TASK OBJECTIVE:
Any picture must be dropped, but each line of the data should be duplicated exactly.

+-------+

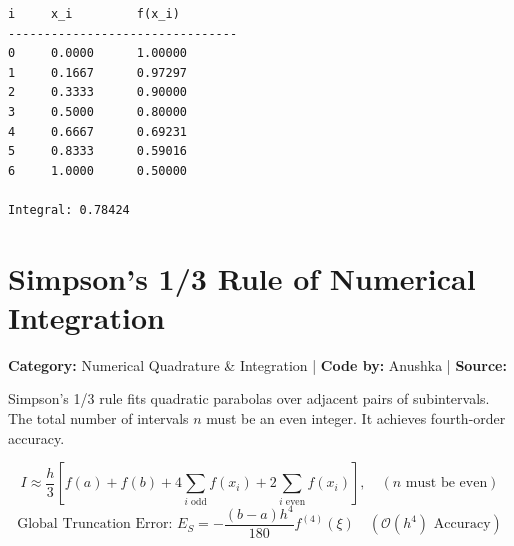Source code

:\documentclass[10pt,a4paper]{report}
\begin{document}
\begin{tcolorbox}[colback=termbg,colframe=primary,title=\textbf{Program Execution Output \& Convergence Table},boxrule=1pt,arc=2mm]
\begin{lstlisting}[style=terminal_output]
i     x_i         f(x_i)        
--------------------------------
0     0.0000      1.00000       
1     0.1667      0.97297       
2     0.3333      0.90000       
3     0.5000      0.80000       
4     0.6667      0.69231       
5     0.8333      0.59016       
6     1.0000      0.50000       

Integral: 0.78424
\end{lstlisting}
\end{tcolorbox}

\newpage

\section{Simpson's 1/3 Rule of Numerical Integration}
\textbf{Category:} \textcolor{secondary}{Numerical Quadrature \& Integration} \quad | \quad \textbf{Code by:} \textcolor{secondary}{Anushka} \quad | \quad \textbf{Source:} \texttt{}

Simpson's 1/3 rule fits quadratic parabolas over adjacent pairs of subintervals. The total number of intervals $n$ must be an even integer. It achieves fourth-order accuracy.

\begin{tcolorbox}[colback=theorybg,colframe=theoryframe,title=\textbf{Mathematical Theory \& Formulation},boxrule=1pt,arc=2mm]
\[
I \approx \frac{h}{3}\left[f(a) + f(b) + 4 \sum_{i \text{ odd}} f(x_i) + 2 \sum_{i \text{ even}} f(x_i)\right], \quad (n \text{ must be even})
\]
\[
\text{Global Truncation Error: } E_S = -\frac{(b - a) h^4}{180} f^{(4)}(\xi) \quad (\mathcal{O}(h^4) \text{ Accuracy})
\]
\end{tcolorbox}
\end{document}
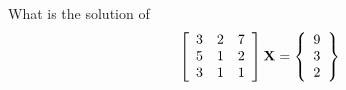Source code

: \bexo

What is the solution of 
\begin{equation*}
\left[
\begin{array}{ccc}
3 & 2&7 \\
5 & 1&2\\
3&1& 1
\end{array}
\right]
\textbf{X}=
\left\{
\begin{array}{c}
9 \\
3\\
2
\end{array}
\right\}
\end{equation*}
\eexo{}

%






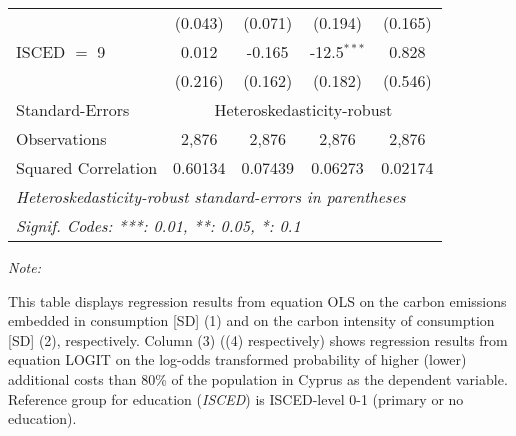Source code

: \begin{table}[htbp!]
\begin{adjustbox}{width = 1\textwidth, max height = 0.95\textheight, center}
\begin{threeparttable}[b]
\begin{tabular}{lcccc}
                                 & (0.043)            & (0.071)            & (0.194)        & (0.165)\\   
            ISCED $=$ 9          & 0.012              & -0.165             & -12.5$^{***}$  & 0.828\\   
                                 & (0.216)            & (0.162)            & (0.182)        & (0.546)\\   
            \midrule 
            Standard-Errors & \multicolumn{4}{c}{Heteroskedasticity-robust} \\ 
            Observations         & 2,876              & 2,876              & 2,876          & 2,876\\  
            Squared Correlation  & 0.60134            & 0.07439            & 0.06273        & 0.02174\\  
            \midrule \midrule
            \multicolumn{5}{l}{\emph{Heteroskedasticity-robust standard-errors in parentheses}}\\
            \multicolumn{5}{l}{\emph{Signif. Codes: ***: 0.01, **: 0.05, *: 0.1}}\\
         \end{tabular}
         
         \begin{tablenotes}\item \medskip \textit{Note:}
            \item This table displays regression results from equation OLS on the carbon emissions embedded in consumption [SD] (1) and on the carbon intensity of consumption [SD] (2), respectively. 
                                      Column (3) ((4) respectively) shows regression results from equation LOGIT on the log-odds transformed probability of higher (lower) additional costs than 80\% of the population in Cyprus as the dependent variable. Reference group for education (\textit{ISCED}) is ISCED-level 0-1 (primary or no education).
         \end{tablenotes}
      \end{threeparttable}
   \end{adjustbox}
\end{table}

+-------+

YOUR SOLUTION:
Source code

:\documentclass[10pt,a4paper]{report}
\begin{document}
\begin{tcolorbox}[colback=termbg,colframe=primary,title=\textbf{Program Execution Output \& Convergence Table},boxrule=1pt,arc=2mm]
\begin{lstlisting}[style=terminal_output]
i     x_i         f(x_i)        
--------------------------------
0     0.0000      1.00000       
1     0.1667      0.97297       
2     0.3333      0.90000       
3     0.5000      0.80000       
4     0.6667      0.69231       
5     0.8333      0.59016       
6     1.0000      0.50000       

Integral: 0.78424
\end{lstlisting}
\end{tcolorbox}

\newpage

\section{Simpson's 1/3 Rule of Numerical Integration}
\textbf{Category:} \textcolor{secondary}{Numerical Quadrature \& Integration} \quad | \quad \textbf{Code by:} \textcolor{secondary}{Anushka} \quad | \quad \textbf{Source:} \texttt{}

Simpson's 1/3 rule fits quadratic parabolas over adjacent pairs of subintervals. The total number of intervals $n$ must be an even integer. It achieves fourth-order accuracy.

\begin{tcolorbox}[colback=theorybg,colframe=theoryframe,title=\textbf{Mathematical Theory \& Formulation},boxrule=1pt,arc=2mm]
\[
I \approx \frac{h}{3}\left[f(a) + f(b) + 4 \sum_{i \text{ odd}} f(x_i) + 2 \sum_{i \text{ even}} f(x_i)\right], \quad (n \text{ must be even})
\]
\[
\text{Global Truncation Error: } E_S = -\frac{(b - a) h^4}{180} f^{(4)}(\xi) \quad (\mathcal{O}(h^4) \text{ Accuracy})
\]
\end{tcolorbox}
\end{document}
Source code

: \bexo

What is the solution of 
\begin{equation*}
\left[
\begin{array}{ccc}
3 & 2&7 \\
5 & 1&2\\
3&1& 1
\end{array}
\right]
\textbf{X}=
\left\{
\begin{array}{c}
9 \\
3\\
2
\end{array}
\right\}
\end{equation*}
\eexo{}

%






Source code

: \begin{table}[htbp!]
\begin{adjustbox}{width = 1\textwidth, max height = 0.95\textheight, center}
\begin{threeparttable}[b]
\begin{tabular}{lcccc}
                                 & (0.043)            & (0.071)            & (0.194)        & (0.165)\\   
            ISCED $=$ 9          & 0.012              & -0.165             & -12.5$^{***}$  & 0.828\\   
                                 & (0.216)            & (0.162)            & (0.182)        & (0.546)\\   
            \midrule 
            Standard-Errors & \multicolumn{4}{c}{Heteroskedasticity-robust} \\ 
            Observations         & 2,876              & 2,876              & 2,876          & 2,876\\  
            Squared Correlation  & 0.60134            & 0.07439            & 0.06273        & 0.02174\\  
            \midrule \midrule
            \multicolumn{5}{l}{\emph{Heteroskedasticity-robust standard-errors in parentheses}}\\
            \multicolumn{5}{l}{\emph{Signif. Codes: ***: 0.01, **: 0.05, *: 0.1}}\\
         \end{tabular}
         
         \begin{tablenotes}\item \medskip \textit{Note:}
            \item This table displays regression results from equation OLS on the carbon emissions embedded in consumption [SD] (1) and on the carbon intensity of consumption [SD] (2), respectively. 
                                      Column (3) ((4) respectively) shows regression results from equation LOGIT on the log-odds transformed probability of higher (lower) additional costs than 80\% of the population in Cyprus as the dependent variable. Reference group for education (\textit{ISCED}) is ISCED-level 0-1 (primary or no education).
         \end{tablenotes}
      \end{threeparttable}
   \end{adjustbox}
\end{table}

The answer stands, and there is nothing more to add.